O longa-metragem de 2025 pega o ponto de partida do primeiro: após causarem um acidente de carro fatal, cinco  amigos (Madelyn Cline, Chase Sui Wonders, Jonah Hauer-King, Tyriq Withers, Sarah Pidgeon) prometem guardar segredo sobre a tragédia que causaram e seguir em frente com suas vidas. Mas, um ano depois, o passado volta para assombrá-los quando são perseguidos pela figura do pescador. Enquanto as autoridades ignoram que uma nova onda de assassinatos esteja acontecendo na cidade, os jovens vão atrás dos dois únicos sobreviventes do Massacre de Southport para conseguirem ajuda: Julie James (Jennifer Love Hewitt) e Ray Bronson (Freddie Prinze Jr.).

Robinson, que também corroteiriza esta versão, parece ter um carinho com o filme original, mas que, dentro da lógica do soft reboot, não consegue transparecer tão bem em tela. A sensação, durante o decorrer da narrativa, é que não se sabe até certo ponto quando o filme entra na homenagem de suas raízes ou no modo paródico. O tom do filme parece, a todo custo, ir de um ponto ao outro. Não é um problema exclusivo desta franquia, mas que se repete aqui.

Se a versão de 97 explora o imaginário das lendas urbanas, as tensões morais e psicológicas, classes sociais e o choque de realidade de suas personagens, a de 25 utiliza do fator nostalgia para fazer um comentário raso a fenômenos que vivemos desde a década passada: gentrificação, a ascensão do true crime, podcasters, o apagamento de histórias e traumas coletivos, a crítica aos ricos. São temas pertinentes, se fossem bem desenvolvidos. As questões morais e de classe aparecem, mas não por muito tempo.

O roteiro aqui tem sua sagacidade, mas é frágil. Ele emula a narrativa do primeiro filme, mas sem as suas nuances. Recorre a situações que aconteceram em versões anteriores. As personagens são arquétipos que servem, muitas das vezes, como reflexos geracionais, desconstruídos ou não, da primeira interação. A figura do pescador é mais agressiva, contudo, menos sociopata. Tem composições interessantes. As cenas das perseguições e mortes, no geral, são satisfatórias, mas não atmosféricas o suficiente para serem memoráveis. A tensão existe, mas é bem encurtada.

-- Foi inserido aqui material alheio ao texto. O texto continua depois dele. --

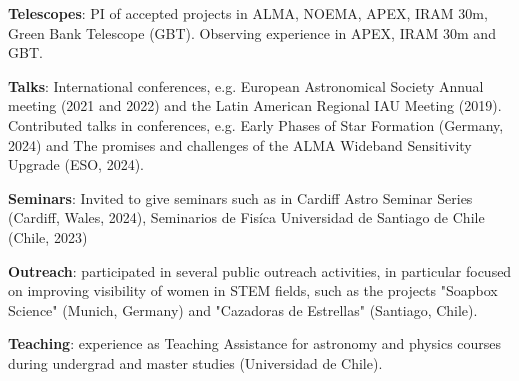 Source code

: \paragraphstyle
\vspace{8pt}

\begin{cvitems}
    \item \textbf{Telescopes}: PI of accepted projects in ALMA, NOEMA, APEX, IRAM 30m, Green Bank Telescope (GBT). Observing experience in APEX, IRAM 30m and GBT. 
    \item \textbf{Talks}: International conferences, e.g. European Astronomical Society Annual meeting (2021 and 2022) and the Latin American Regional IAU Meeting (2019). Contributed talks in conferences, e.g. Early Phases of Star Formation (Germany, 2024) and The promises and challenges of the ALMA Wideband Sensitivity Upgrade (ESO, 2024).
    \item \textbf{Seminars}: Invited to give seminars such as in Cardiff Astro Seminar Series (Cardiff, Wales, 2024), Seminarios de Fisíca Universidad de Santiago de Chile (Chile, 2023)
    \item \textbf{Outreach}: participated in several public outreach activities, in particular focused on improving visibility of women in STEM fields, such as the projects "Soapbox Science" (Munich, Germany) and "Cazadoras de Estrellas" (Santiago, Chile). 
    \item \textbf{Teaching}: experience as Teaching Assistance for astronomy and physics courses during undergrad and master studies (Universidad de Chile).
\end{cvitems}

	
	



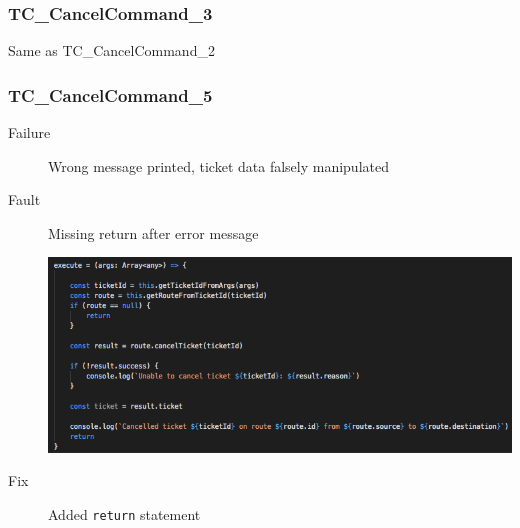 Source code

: \documentclass[11pt]{article}
\begin{document}
\subsubsection{TC\_CancelCommand\_3}
\label{sec:org6e20a8b}

Same as TC\_CancelCommand\_2

\subsubsection{TC\_CancelCommand\_5}
\label{sec:orga548309}

\begin{description}
\item[{Failure}] Wrong message printed, ticket data falsely manipulated
\item[{Fault}] Missing return after error message
\begin{center}
\includegraphics[width=.9\linewidth]{./Iteration3.rtfd/Pasted Graphic 13.tiff.png}
\end{center}
\item[{Fix}] Added \texttt{return} statement
\end{description}
\end{document}
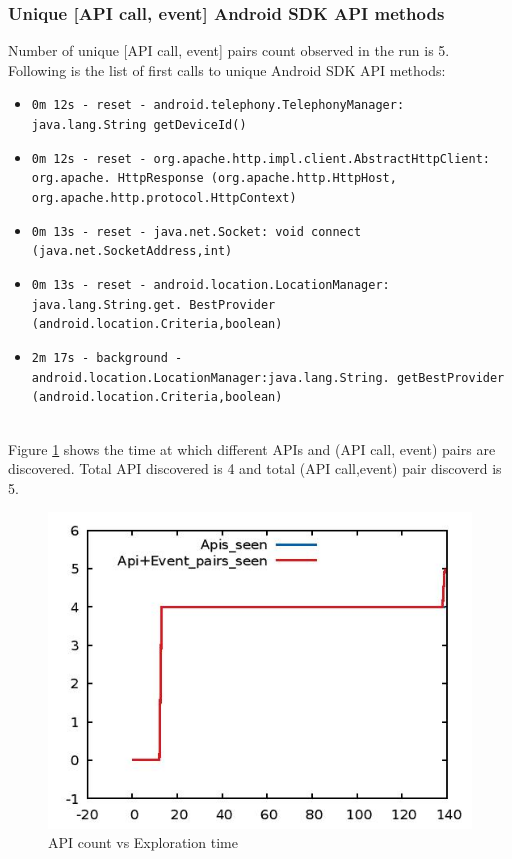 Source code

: \subsubsection{Unique [API call, event] Android SDK API methods}
Number of unique [API call, event] pairs count observed in the run is 5. Following is the list of first calls to unique Android SDK API methods:
\begin{itemize}
    \item \texttt{0m 12s - reset - android.telephony.TelephonyManager: java.lang.String getDeviceId()}
\item \texttt{0m 12s -  reset - org.apache.http.impl.client.AbstractHttpClient: org.apache. HttpResponse (org.apache.http.HttpHost, org.apache.http.protocol.HttpContext)}
\item \texttt{0m 13s -  reset - java.net.Socket: void connect (java.net.SocketAddress,int)}
\item \texttt{0m 13s -  reset - android.location.LocationManager: java.lang.String.get. BestProvider (android.location.Criteria,boolean)}
\item \texttt{2m 17s - background - android.location.LocationManager:java.lang.String. getBestProvider\\(android.location.Criteria,boolean)}

\end{itemize}
\\
\newline
Figure \ref{fig:bp3} shows the time at which different APIs and (API call, event) pairs are discovered. Total API discovered is 4 and total (API call,event) pair discoverd is 5.
\begin{figure}[!h]
  \centering
  \includegraphics [scale=1.4] {bp3.jpg}
  \caption{API count vs Exploration time}
  \label{fig:bp3}
\end{figure}

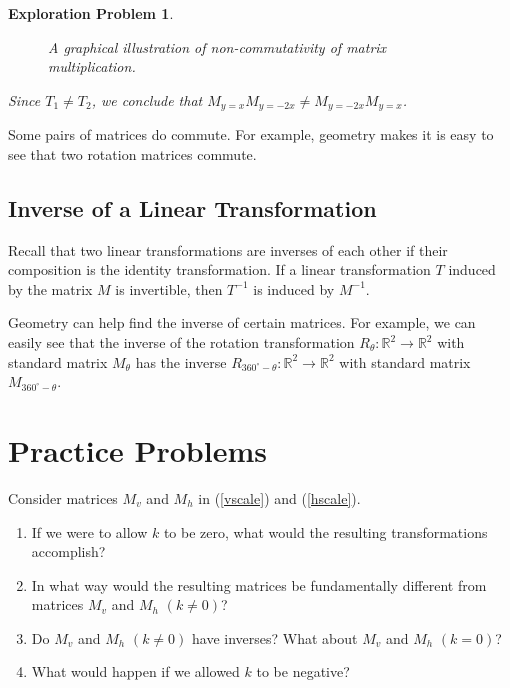 \documentclass{ximera}
\newcommand{\RR}{\mathbb{R}}
\newtheorem{initprob}{Exploration Problem}
\begin{document}
\begin{initprob}
\begin{figure}[h]

\caption{A graphical illustration of non-commutativity of matrix multiplication.}
  \label{fig:reflectioncomp} 
\end{figure}

Since $T_1\neq T_2$, we conclude that $M_{y=x}M_{y=-2x}\neq M_{y=-2x}M_{y=x}$.

\end{initprob}

\begin{example}\label{ex:rotationscommute}
Some pairs of matrices do commute.  For example, geometry makes it is easy to see that two rotation matrices commute.
\end{example}




 
\subsection*{Inverse of a Linear Transformation}
Recall that two linear transformations are inverses of each other if their composition is the identity transformation.
If a linear transformation $T$ induced by the matrix $M$ is invertible, then $T^{-1}$ is induced by $M^{-1}$.  

Geometry can help find the inverse of certain matrices.  For example, we can easily see that the inverse of the rotation transformation $R_{\theta}:\RR^2\rightarrow \RR^2$ with standard matrix $M_{\theta}$ has the inverse $R_{360^{\circ}-\theta}:\RR^2\rightarrow \RR^2$ with standard matrix $M_{360^{\circ}-\theta}$.

\section*{Practice Problems}
\begin{problem}\label{prob:k0}
Consider matrices $M_v$ and $M_h$ in (\ref{vscale}) and (\ref{hscale}).  
\begin{enumerate}
\item
If we were to allow $k$ to be zero, what would the resulting transformations accomplish?  
\item In what way would the resulting matrices be fundamentally different from matrices $M_v$ and $M_h$ $(k\neq 0)$?  
\item Do $M_v$ and $M_h$ $(k\neq 0)$ have inverses?  What about $M_v$ and $M_h$ $(k= 0)$?  
\item What would happen if we allowed $k$ to be negative?
\end{enumerate}
\end{problem}
\end{document}
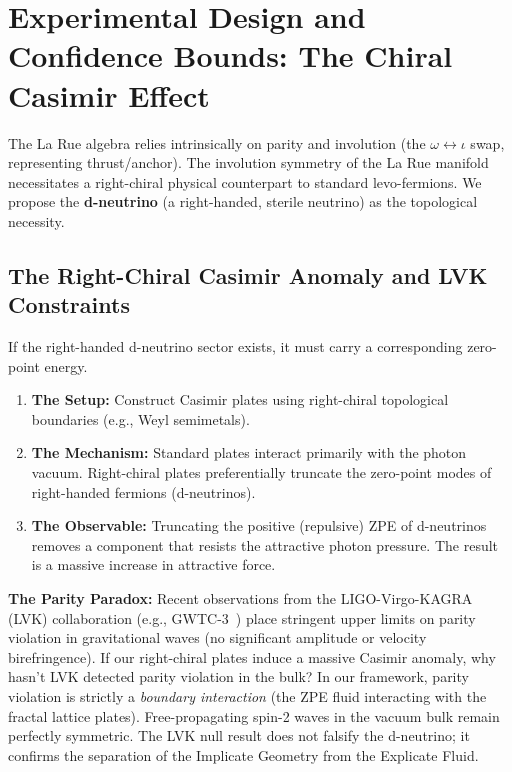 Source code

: \section{Experimental Design and Confidence Bounds: The Chiral Casimir Effect}\label{sec:experiment}

The La Rue algebra relies intrinsically on parity and involution (the $\omega \leftrightarrow \iota$ swap, representing thrust/anchor). The involution symmetry of the La Rue manifold necessitates a right-chiral physical counterpart to standard levo-fermions. We propose the \textbf{d-neutrino} (a right-handed, sterile neutrino) as the topological necessity.

\subsection{The Right-Chiral Casimir Anomaly and LVK Constraints}\label{sec:chiral}

If the right-handed d-neutrino sector exists, it must carry a corresponding zero-point energy.
\begin{enumerate}
    \item \textbf{The Setup:} Construct Casimir plates using right-chiral topological boundaries (e.g., Weyl semimetals).
    \item \textbf{The Mechanism:} Standard plates interact primarily with the photon vacuum. Right-chiral plates preferentially truncate the zero-point modes of right-handed fermions (d-neutrinos).
    \item \textbf{The Observable:} Truncating the positive (repulsive) ZPE of d-neutrinos removes a component that resists the attractive photon pressure. The result is a massive increase in attractive force.
\end{enumerate}

\textbf{The Parity Paradox:} Recent observations from the LIGO-Virgo-KAGRA (LVK) collaboration (e.g., GWTC-3~\cite{LVK_GWTC3}) place stringent upper limits on parity violation in gravitational waves (no significant amplitude or velocity birefringence). If our right-chiral plates induce a massive Casimir anomaly, why hasn't LVK detected parity violation in the bulk? In our framework, parity violation is strictly a \emph{boundary interaction} (the ZPE fluid interacting with the fractal lattice plates). Free-propagating spin-2 waves in the vacuum bulk remain perfectly symmetric. The LVK null result does not falsify the d-neutrino; it confirms the separation of the Implicate Geometry from the Explicate Fluid.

Apesar de Robinson tomar escolhas arriscadas no terceiro ato, o que é interessante, elas não se sustentam. A revelação do pescador? Poderia ser melhor. O que aconteceu exatamente entre Julie e Ray em duas décadas? Nunca saberemos. Muitas informações são jogadas sem uma corroboração que seja satisfatória, e outras sem o desenvolvimento apropriado.  É incerto definir se a trama faz um comentário sobre nostalgia ou se apropria puramente dela.

A direção é pautada na ironia, o que é, ao mesmo tempo, o diferencial e o erro do longa. Ela brinca com humor e a tensão durante sequências em que personagens estão correndo risco de vida (como edição paralela da cena do ataque de arpão cortando para outra personagem na banheira alheia ao ataque, por exemplo). Há um flerte com o camp, mas sem se comprometer em ser de fato (o que é um crime!), principalmente em uma cena envolvendo uma personagem icônica para alegria de muitos. Além disso, a carga dramática que foi essencial para o desenvolvimento da versão original é deixada de lado, o que esvazia a obra de alguma conexão genuína e humana. Sutilezas que poderiam elevar uma narrativa.

Mesmo com uma boa interação mútua do elenco, as personagens de Ava e Danica são as mais desenvolvidas na nova versão e suas intérpretes, Wonders e Cline respectivamente, fazem maravilhas com as limitações do roteiro: uma é a protagonista, a outra é o alívio cômico que rouba a cena. O mesmo não pode ser dito para as personagens de Hauer-King, Withers e Pidgeon, que não possibilitam os atores a saírem da caixinha.  A ponta de Gabbriette é divertida. É ótimo ver Hewitt e Prinze Jr. retornarem como Julie e Ray, mas, apesar de serem importantes à trama, seus papéis sofrem de uma escrita fraca, deixando-os deslocados em relação ao novo elenco.

É um filme divertido, sem “barrigas”, para ver com amigos, mas que ainda não encontrou a sua identidade própria. É um reboot ou uma paródia? É genuíno ou irônico? Quer ser cunty, mas sem a garra necessária? Tem alguns acertos, principalmente de elenco, porém é perdido na base de sua proposta, que é bem oca. O problema é o que virá a seguir: o final deixa pontas abertas para uma possível continuação, mas será que a versão de Robinson terá fôlego para carregar uma nova franquia nas costas? O gancho do pescador ainda está afiado, porém enferrujado. Funciona, mas precisa ser mais polido de vez em quando.

                                                                  Autor:
                                  

Eduardo Cardoso é natural do Rio de Janeiro, Cidade Maravilhosa. Cardoso é graduado em Letras pela Universidade Federal Fluminense e mestre em Estudos de Linguagem na mesma instituição, ao investigar a relação entre a tragédia clássica com a filmografia de Yorgos Lanthimos. Também é escritor, tradutor e realizador queer. Durante a pandemia, trabalhou no projeto pessoal de tradução poética intitulado "Traduzindo Poesia Vozes Queer", com divulgação nas minhas redes sociais. E dirigiu, em 2025, seu primeiro curta-metragem, intitulado "atopos". Além disso, é viciado no letterboxd.

sexta-feira, 11 de julho de 2025

Superman (2025) - Um Novo Horizonte Para o Universo DC

Super-Homem | Warner Bros. Pictures


O filme segue a jornada de Clark Kent/Superman para reconciliar sua herança kryptoniana com sua família humana adotiva em Smallville, Kansas.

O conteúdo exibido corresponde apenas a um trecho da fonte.